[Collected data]
****************************************
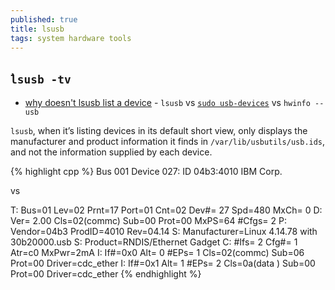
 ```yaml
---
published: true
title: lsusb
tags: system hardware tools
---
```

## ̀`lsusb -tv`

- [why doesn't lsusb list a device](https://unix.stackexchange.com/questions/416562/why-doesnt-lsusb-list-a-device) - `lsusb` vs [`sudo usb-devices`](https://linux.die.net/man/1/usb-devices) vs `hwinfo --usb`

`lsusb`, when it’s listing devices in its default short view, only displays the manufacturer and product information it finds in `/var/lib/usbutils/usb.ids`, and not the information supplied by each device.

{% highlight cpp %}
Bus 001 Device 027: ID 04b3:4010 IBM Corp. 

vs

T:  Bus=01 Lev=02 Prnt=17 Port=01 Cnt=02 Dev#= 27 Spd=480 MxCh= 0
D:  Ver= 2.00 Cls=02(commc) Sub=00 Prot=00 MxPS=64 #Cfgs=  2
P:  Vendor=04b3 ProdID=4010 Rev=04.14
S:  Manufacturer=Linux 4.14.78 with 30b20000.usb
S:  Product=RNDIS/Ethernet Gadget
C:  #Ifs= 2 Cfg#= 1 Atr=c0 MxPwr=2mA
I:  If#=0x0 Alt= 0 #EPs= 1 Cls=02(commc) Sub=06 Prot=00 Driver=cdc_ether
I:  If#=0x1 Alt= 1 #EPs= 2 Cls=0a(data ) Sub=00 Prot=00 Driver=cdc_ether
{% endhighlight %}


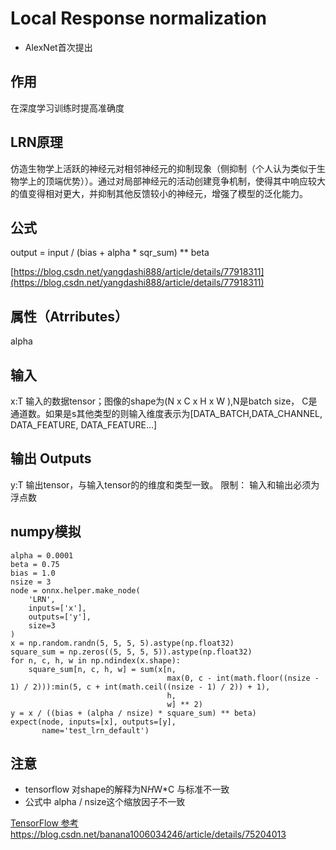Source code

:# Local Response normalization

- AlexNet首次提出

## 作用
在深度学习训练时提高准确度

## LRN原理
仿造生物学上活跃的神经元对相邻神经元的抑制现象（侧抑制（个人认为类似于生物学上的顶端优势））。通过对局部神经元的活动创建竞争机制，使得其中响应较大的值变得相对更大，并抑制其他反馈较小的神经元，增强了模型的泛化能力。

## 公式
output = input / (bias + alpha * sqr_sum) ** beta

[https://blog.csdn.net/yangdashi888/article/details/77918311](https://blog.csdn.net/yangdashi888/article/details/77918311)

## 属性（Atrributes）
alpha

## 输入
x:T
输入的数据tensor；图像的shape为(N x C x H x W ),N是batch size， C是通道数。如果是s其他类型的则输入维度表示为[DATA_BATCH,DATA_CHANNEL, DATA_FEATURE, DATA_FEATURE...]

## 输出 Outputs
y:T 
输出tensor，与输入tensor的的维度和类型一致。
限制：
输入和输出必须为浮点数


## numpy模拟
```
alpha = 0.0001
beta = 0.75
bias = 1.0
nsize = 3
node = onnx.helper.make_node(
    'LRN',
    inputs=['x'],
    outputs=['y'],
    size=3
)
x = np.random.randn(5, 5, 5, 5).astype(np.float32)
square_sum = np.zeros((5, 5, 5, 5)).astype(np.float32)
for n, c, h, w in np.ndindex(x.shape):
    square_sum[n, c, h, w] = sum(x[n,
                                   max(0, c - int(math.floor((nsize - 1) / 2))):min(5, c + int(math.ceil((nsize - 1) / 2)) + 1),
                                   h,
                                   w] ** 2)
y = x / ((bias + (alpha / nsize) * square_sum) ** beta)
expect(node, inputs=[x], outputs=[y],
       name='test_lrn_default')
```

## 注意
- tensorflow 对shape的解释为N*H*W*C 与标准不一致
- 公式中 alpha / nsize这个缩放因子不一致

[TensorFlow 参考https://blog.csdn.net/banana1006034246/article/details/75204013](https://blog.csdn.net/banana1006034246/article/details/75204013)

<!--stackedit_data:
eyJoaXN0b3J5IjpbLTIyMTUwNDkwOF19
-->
****************************************
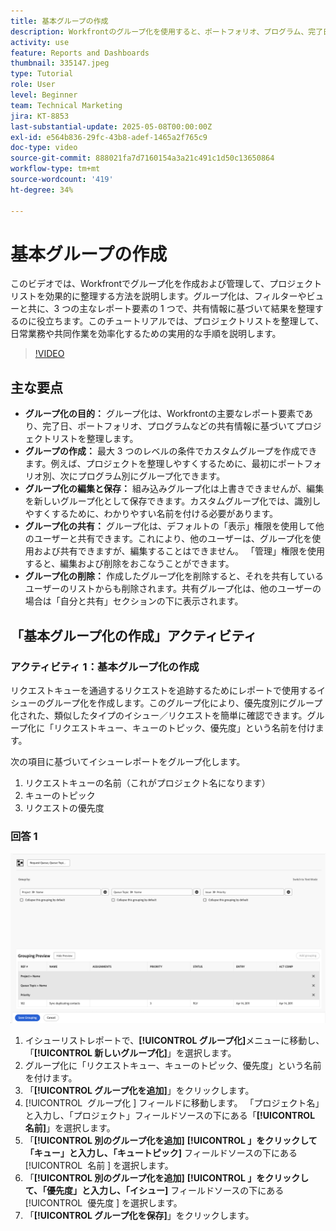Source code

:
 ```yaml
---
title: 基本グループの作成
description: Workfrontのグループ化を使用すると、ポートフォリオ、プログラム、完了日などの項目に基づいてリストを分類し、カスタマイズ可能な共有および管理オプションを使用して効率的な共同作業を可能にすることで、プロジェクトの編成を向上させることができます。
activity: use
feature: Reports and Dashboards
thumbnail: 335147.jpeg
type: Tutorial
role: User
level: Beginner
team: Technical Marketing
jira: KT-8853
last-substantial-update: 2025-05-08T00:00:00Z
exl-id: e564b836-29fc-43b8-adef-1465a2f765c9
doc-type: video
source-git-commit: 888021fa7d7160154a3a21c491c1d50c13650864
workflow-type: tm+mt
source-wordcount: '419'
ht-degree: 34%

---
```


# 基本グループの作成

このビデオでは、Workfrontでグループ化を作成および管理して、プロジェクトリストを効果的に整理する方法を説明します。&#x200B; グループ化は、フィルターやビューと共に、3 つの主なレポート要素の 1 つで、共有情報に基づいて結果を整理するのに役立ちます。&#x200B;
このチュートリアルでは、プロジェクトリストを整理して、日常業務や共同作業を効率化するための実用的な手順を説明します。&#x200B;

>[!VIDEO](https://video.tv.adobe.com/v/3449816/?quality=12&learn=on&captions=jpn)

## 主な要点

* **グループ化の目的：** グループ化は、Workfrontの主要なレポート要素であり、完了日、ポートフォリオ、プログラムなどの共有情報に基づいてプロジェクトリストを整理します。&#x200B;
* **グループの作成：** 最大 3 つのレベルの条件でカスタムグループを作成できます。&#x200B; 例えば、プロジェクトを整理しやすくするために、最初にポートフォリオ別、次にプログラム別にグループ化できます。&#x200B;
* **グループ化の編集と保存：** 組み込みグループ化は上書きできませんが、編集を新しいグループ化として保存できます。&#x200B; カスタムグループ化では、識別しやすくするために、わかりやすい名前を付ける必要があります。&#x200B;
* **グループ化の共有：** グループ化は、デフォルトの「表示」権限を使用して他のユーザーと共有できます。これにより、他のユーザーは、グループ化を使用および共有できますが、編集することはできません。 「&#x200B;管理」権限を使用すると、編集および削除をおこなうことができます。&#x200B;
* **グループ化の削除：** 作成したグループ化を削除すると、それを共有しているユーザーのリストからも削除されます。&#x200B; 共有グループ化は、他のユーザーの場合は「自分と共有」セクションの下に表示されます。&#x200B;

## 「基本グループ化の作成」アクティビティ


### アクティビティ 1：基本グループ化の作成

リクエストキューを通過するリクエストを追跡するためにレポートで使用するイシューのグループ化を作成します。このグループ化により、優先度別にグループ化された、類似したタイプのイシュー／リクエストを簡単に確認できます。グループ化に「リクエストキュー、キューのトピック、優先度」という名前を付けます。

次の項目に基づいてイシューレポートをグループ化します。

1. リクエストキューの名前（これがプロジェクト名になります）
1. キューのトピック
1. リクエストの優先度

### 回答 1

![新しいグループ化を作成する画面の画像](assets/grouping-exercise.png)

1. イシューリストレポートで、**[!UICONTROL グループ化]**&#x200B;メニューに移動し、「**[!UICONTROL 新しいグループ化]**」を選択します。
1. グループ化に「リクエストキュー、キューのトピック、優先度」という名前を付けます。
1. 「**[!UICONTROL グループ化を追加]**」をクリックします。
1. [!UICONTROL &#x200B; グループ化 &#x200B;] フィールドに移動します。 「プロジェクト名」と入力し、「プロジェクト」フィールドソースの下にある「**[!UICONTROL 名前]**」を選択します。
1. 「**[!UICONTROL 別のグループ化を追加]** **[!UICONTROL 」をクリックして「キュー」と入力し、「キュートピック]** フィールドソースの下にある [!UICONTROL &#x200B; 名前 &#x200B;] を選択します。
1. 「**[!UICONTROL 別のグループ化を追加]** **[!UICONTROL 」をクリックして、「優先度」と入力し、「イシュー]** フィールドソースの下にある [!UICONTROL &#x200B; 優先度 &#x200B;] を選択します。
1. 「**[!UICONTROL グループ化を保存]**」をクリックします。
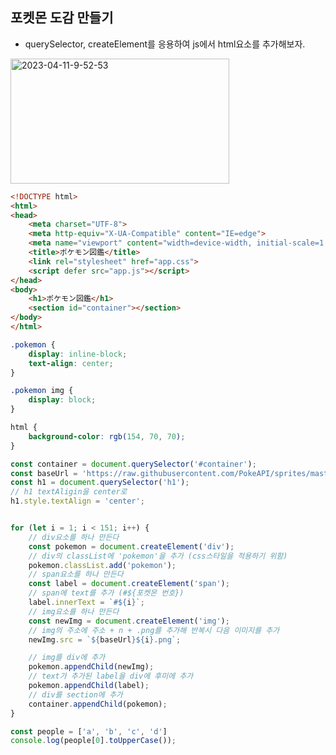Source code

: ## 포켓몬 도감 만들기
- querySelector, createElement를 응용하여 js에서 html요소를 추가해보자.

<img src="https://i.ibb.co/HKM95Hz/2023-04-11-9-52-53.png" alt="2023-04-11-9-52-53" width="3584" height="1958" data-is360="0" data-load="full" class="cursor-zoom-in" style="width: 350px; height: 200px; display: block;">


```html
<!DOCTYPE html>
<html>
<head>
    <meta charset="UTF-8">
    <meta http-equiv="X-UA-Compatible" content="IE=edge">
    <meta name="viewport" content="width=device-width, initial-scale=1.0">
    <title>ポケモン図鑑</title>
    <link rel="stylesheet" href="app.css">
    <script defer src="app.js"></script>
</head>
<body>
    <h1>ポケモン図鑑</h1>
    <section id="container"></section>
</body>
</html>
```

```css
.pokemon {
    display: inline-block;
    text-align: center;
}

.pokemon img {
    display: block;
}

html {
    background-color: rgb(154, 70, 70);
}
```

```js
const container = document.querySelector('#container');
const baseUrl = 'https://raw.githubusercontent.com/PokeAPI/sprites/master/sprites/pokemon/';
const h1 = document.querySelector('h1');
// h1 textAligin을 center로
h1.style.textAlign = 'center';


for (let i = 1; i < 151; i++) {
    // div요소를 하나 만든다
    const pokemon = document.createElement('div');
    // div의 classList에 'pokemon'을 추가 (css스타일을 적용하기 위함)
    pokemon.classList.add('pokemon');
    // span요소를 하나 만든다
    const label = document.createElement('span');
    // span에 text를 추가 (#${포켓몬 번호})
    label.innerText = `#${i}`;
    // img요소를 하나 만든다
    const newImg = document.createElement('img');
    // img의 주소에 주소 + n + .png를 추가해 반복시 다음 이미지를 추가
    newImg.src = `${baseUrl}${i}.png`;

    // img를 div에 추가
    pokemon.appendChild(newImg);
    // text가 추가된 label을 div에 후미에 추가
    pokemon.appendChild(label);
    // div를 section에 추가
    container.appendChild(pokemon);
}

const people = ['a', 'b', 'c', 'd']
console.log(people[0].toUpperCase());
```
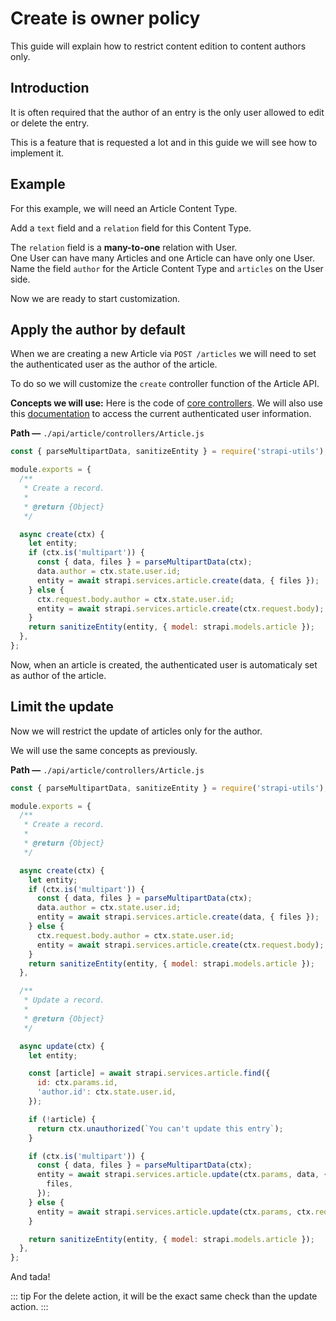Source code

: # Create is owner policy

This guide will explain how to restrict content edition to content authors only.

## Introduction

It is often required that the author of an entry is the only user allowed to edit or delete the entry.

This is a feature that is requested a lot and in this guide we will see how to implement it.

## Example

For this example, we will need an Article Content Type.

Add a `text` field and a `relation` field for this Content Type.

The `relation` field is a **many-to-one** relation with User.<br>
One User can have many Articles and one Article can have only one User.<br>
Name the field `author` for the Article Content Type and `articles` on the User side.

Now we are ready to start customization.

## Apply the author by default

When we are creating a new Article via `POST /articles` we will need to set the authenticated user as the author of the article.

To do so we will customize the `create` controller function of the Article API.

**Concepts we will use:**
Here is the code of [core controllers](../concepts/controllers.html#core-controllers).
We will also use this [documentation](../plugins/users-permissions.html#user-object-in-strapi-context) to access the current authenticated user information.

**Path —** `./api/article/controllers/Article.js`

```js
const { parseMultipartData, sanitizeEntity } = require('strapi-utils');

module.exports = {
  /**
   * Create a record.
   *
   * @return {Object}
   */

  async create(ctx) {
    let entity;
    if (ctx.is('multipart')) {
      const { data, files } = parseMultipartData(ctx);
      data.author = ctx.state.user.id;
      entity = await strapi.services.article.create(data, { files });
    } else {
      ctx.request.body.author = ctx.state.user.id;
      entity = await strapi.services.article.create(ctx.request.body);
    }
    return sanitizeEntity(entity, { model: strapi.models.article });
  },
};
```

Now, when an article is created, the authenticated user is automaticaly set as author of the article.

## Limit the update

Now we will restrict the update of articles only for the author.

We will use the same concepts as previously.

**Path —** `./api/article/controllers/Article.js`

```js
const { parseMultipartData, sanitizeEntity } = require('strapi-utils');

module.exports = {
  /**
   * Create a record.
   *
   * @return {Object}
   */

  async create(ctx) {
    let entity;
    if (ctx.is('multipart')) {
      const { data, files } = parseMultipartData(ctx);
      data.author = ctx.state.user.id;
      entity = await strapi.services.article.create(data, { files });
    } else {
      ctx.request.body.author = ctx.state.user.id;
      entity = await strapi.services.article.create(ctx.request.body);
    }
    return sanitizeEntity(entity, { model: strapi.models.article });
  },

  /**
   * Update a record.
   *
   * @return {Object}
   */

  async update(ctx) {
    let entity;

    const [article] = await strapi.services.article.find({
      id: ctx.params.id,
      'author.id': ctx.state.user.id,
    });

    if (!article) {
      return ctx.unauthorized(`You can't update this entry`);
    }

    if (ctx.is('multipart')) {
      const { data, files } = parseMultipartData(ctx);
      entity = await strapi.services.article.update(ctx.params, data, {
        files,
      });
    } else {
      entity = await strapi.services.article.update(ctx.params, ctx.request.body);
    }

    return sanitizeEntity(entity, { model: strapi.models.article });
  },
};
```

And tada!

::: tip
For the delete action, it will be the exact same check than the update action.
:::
****************************************
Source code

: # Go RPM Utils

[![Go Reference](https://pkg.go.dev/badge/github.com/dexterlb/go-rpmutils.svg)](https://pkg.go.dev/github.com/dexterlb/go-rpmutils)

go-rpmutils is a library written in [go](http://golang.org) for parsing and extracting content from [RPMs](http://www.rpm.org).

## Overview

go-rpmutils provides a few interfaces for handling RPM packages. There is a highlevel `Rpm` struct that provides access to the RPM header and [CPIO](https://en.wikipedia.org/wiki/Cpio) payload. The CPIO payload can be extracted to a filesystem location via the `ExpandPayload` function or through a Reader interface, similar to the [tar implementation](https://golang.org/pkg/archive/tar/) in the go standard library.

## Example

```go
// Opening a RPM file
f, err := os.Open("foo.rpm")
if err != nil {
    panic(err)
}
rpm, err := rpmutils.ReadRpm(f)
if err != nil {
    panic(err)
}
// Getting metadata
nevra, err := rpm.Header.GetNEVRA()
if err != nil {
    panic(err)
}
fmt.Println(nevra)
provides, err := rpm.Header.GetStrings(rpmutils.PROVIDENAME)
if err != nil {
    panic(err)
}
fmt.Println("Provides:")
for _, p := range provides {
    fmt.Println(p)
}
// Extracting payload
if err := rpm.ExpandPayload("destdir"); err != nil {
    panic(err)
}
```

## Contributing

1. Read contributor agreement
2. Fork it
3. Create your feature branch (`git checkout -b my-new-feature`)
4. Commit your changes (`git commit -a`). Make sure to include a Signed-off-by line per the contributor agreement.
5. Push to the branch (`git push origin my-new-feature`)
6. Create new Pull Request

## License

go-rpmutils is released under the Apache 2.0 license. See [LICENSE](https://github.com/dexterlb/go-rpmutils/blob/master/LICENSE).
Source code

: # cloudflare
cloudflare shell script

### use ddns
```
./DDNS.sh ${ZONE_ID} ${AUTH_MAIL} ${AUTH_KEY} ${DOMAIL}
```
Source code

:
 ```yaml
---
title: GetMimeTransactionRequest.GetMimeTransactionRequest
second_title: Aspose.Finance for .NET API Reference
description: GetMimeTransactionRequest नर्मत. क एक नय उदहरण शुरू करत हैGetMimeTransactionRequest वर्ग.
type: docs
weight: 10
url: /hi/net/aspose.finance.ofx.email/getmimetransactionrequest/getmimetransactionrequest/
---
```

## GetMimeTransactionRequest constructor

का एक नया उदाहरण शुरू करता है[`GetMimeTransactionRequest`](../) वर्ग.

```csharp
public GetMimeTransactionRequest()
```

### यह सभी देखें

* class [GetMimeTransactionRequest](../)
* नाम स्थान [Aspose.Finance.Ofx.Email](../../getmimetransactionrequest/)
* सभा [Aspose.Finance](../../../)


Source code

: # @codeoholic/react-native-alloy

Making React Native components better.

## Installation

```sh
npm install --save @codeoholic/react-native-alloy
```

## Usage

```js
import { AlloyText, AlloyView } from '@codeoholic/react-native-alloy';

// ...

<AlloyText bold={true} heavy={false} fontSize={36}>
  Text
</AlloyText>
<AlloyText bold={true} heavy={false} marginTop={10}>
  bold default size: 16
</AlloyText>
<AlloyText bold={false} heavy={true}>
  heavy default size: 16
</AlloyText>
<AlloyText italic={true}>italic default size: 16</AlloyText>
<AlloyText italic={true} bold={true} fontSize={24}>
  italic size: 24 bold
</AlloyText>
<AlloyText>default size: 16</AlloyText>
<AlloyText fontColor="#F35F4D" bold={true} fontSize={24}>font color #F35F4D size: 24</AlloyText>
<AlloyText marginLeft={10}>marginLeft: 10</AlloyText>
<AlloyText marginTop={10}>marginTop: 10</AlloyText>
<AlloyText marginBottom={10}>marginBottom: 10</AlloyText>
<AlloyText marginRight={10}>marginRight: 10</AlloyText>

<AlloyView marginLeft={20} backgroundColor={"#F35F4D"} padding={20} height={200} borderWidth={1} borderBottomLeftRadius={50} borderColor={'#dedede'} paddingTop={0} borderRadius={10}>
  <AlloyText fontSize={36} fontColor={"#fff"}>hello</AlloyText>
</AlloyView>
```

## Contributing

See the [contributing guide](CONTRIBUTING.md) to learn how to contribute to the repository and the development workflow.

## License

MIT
****************************************
## WORK ORDER
Only lines with the word "と入力し" count here; copy every one from the records.

## SOLUTION TO THE EXERCISE
1. [!UICONTROL &#x200B; グループ化 &#x200B;] フィールドに移動します。 「プロジェクト名」と入力し、「プロジェクト」フィールドソースの下にある「**[!UICONTROL 名前]**」を選択します。
1. 「**[!UICONTROL 別のグループ化を追加]** **[!UICONTROL 」をクリックして「キュー」と入力し、「キュートピック]** フィールドソースの下にある [!UICONTROL &#x200B; 名前 &#x200B;] を選択します。
1. 「**[!UICONTROL 別のグループ化を追加]** **[!UICONTROL 」をクリックして、「優先度」と入力し、「イシュー]** フィールドソースの下にある [!UICONTROL &#x200B; 優先度 &#x200B;] を選択します。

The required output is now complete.